Qliphothは、このようなセミオネストな処理を文法仕様のレベルで実現不可能としています。それ故に、Qliphothはクラウド上での秘密計算にぴったりな、セキュアな言語となっているのです。
何で「Qliphoth」なの?
「Qliphoth」は、ヘブライ語で「殻」を意味する単語です。Enclaveの防護性能及びEnclave自体を殻に見立てて、この命名をしました。
サイドチャネル攻撃対策
SGXベースのシステムの大きな欠点の1つとして、サイドチャネル攻撃への脆弱性が挙げられます。しかし、BI-SGXはSGXシステムに対するサイドチャネル攻撃の中でも飛び抜けて強力である、制御チャネル攻撃(Controlled-Channel Attacks)に対しても耐性を有しています。

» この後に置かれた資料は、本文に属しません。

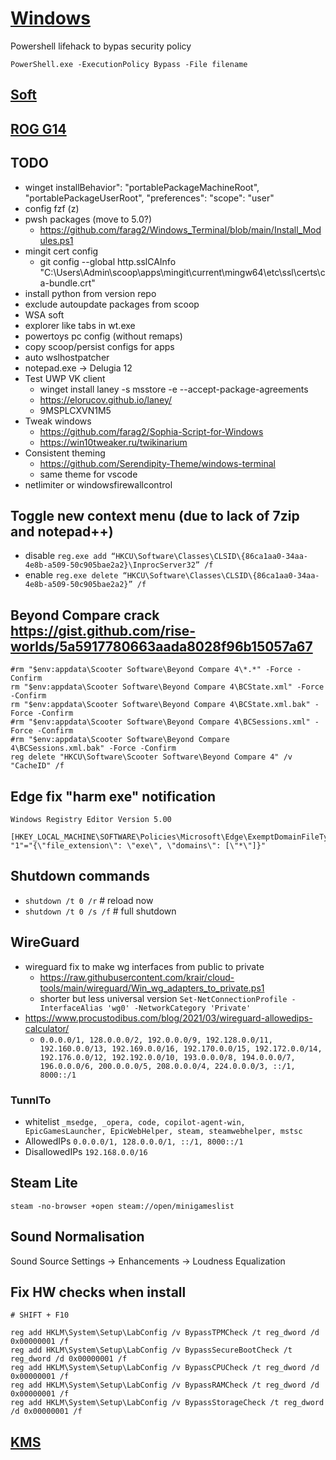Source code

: # [Windows](../README.md)
Powershell lifehack to bypas security policy
```pwsh
PowerShell.exe -ExecutionPolicy Bypass -File filename
```

## [Soft](soft.md)
## [ROG G14](rog14.md)
## TODO
- winget installBehavior": "portablePackageMachineRoot", "portablePackageUserRoot", "preferences": "scope": "user"
- config fzf (z)
- pwsh packages (move to 5.0?)
  - https://github.com/farag2/Windows_Terminal/blob/main/Install_Modules.ps1
- mingit cert config
  - git config --global http.sslCAInfo "C:\\Users\\Admin\\scoop\\apps\\mingit\\current\\mingw64\\etc\\ssl\\certs\\ca-bundle.crt"
- install python from version repo
- exclude autoupdate packages from scoop
- WSA soft
- explorer like tabs in wt.exe
- powertoys pc config (without remaps)
- copy scoop/persist configs for apps
- auto wslhostpatcher
- notepad.exe -> Delugia 12
- Test UWP VK client
  - winget install laney -s msstore -e --accept-package-agreements
  - https://elorucov.github.io/laney/
  - 9MSPLCXVN1M5
- Tweak windows
  - https://github.com/farag2/Sophia-Script-for-Windows
  - https://win10tweaker.ru/twikinarium
- Consistent theming
  - https://github.com/Serendipity-Theme/windows-terminal
  - same theme for vscode
- netlimiter or windowsfirewallcontrol

## Toggle new context menu (due to lack of 7zip and notepad++)
- disable `reg.exe add “HKCU\Software\Classes\CLSID\{86ca1aa0-34aa-4e8b-a509-50c905bae2a2}\InprocServer32” /f`
- enable `reg.exe delete “HKCU\Software\Classes\CLSID\{86ca1aa0-34aa-4e8b-a509-50c905bae2a2}” /f`

## Beyond Compare crack https://gist.github.com/rise-worlds/5a5917780663aada8028f96b15057a67
```pwsh
#rm "$env:appdata\Scooter Software\Beyond Compare 4\*.*" -Force -Confirm
rm "$env:appdata\Scooter Software\Beyond Compare 4\BCState.xml" -Force -Confirm
rm "$env:appdata\Scooter Software\Beyond Compare 4\BCState.xml.bak" -Force -Confirm
#rm "$env:appdata\Scooter Software\Beyond Compare 4\BCSessions.xml" -Force -Confirm
#rm "$env:appdata\Scooter Software\Beyond Compare 4\BCSessions.xml.bak" -Force -Confirm
reg delete "HKCU\Software\Scooter Software\Beyond Compare 4" /v "CacheID" /f
```

## Edge fix "harm exe" notification
```reg
Windows Registry Editor Version 5.00

[HKEY_LOCAL_MACHINE\SOFTWARE\Policies\Microsoft\Edge\ExemptDomainFileTypePairsFromFileTypeDownloadWarnings]
"1"="{\"file_extension\": \"exe\", \"domains\": [\"*\"]}"
```

## Shutdown commands
- `shutdown /t 0 /r`  # reload now
- `shutdown /t 0 /s /f`  # full shutdown

## WireGuard
- wireguard fix to make wg interfaces from public to private
  - https://raw.githubusercontent.com/krair/cloud-tools/main/wireguard/Win_wg_adapters_to_private.ps1
  - shorter but less universal version `Set-NetConnectionProfile -InterfaceAlias 'wg0' -NetworkCategory 'Private'`
- https://www.procustodibus.com/blog/2021/03/wireguard-allowedips-calculator/
  - `0.0.0.0/1, 128.0.0.0/2, 192.0.0.0/9, 192.128.0.0/11, 192.160.0.0/13, 192.169.0.0/16, 192.170.0.0/15, 192.172.0.0/14, 192.176.0.0/12, 192.192.0.0/10, 193.0.0.0/8, 194.0.0.0/7, 196.0.0.0/6, 200.0.0.0/5, 208.0.0.0/4, 224.0.0.0/3, ::/1, 8000::/1`

### TunnlTo
- whitelist `_msedge, _opera, code, copilot-agent-win, EpicGamesLauncher, EpicWebHelper, steam, steamwebhelper, mstsc`
- AllowedIPs `0.0.0.0/1, 128.0.0.0/1, ::/1, 8000::/1`
- DisallowedIPs `192.168.0.0/16`

## Steam Lite
`steam -no-browser +open steam://open/minigameslist`

## Sound Normalisation
Sound Source Settings -> Enhancements -> Loudness Equalization

## Fix HW checks when install
```pwsh
# SHIFT + F10

reg add HKLM\System\Setup\LabConfig /v BypassTPMCheck /t reg_dword /d 0x00000001 /f
reg add HKLM\System\Setup\LabConfig /v BypassSecureBootCheck /t reg_dword /d 0x00000001 /f
reg add HKLM\System\Setup\LabConfig /v BypassCPUCheck /t reg_dword /d 0x00000001 /f
reg add HKLM\System\Setup\LabConfig /v BypassRAMCheck /t reg_dword /d 0x00000001 /f
reg add HKLM\System\Setup\LabConfig /v BypassStorageCheck /t reg_dword /d 0x00000001 /f
```

## [KMS](https://massgrave.dev)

QliphothのスクリプトコードはEnclaveによって完全に保護されており、かつBI-SGXのインタプリタ本体は、字句解析器が抽出したトークンの粒度でのみスクリプトコードを扱います。よって、攻撃者は制御チャネル攻撃をBI-SGXに対して実行したとしても、以下の図が示す通り、秘密情報を推測する事は出来ません。
パブリッククラウドにも対応
勿論、BI-SGXはSGXに対応しているパブリッククラウドにもデプロイ可能です。2020/5/18時点では、Microsoft Azure、IBM Cloud、Alibaba Cloud等がSGXに対応したインスタンスを提供しています。これらのパブリッククラウド上でBI-SGXを駆動させる事で、より大規模な秘密計算インフラを実現する事が出来るでしょう。
SGXに対応しているパブリッククラウドについては、こちらのページが大変参考になります。
パッケージ画像
表彰・成果
2019年度未踏IT人材発掘・育成事業
BI-SGXプロジェクトは、IPA主催の2019年度未踏IT人材発掘・育成事業に採択されました。詳細はこちら。
2019年度未踏IT人材発掘・育成事業 スーパークリエータ認定
BI-SGXプロジェクトが評価され、2019年度未踏IT人材発掘・育成事業のスーパークリエータに認定されました。詳細はこちら。
第58回バイオ情報学研究会 優秀プレゼンテーション賞
所属していた研究室の指導教員の意向により、BV-SGXという名称での発表でしたが、第58回バイオ情報学研究会において優秀プレゼンテーション賞を受賞しました。詳細はこちら。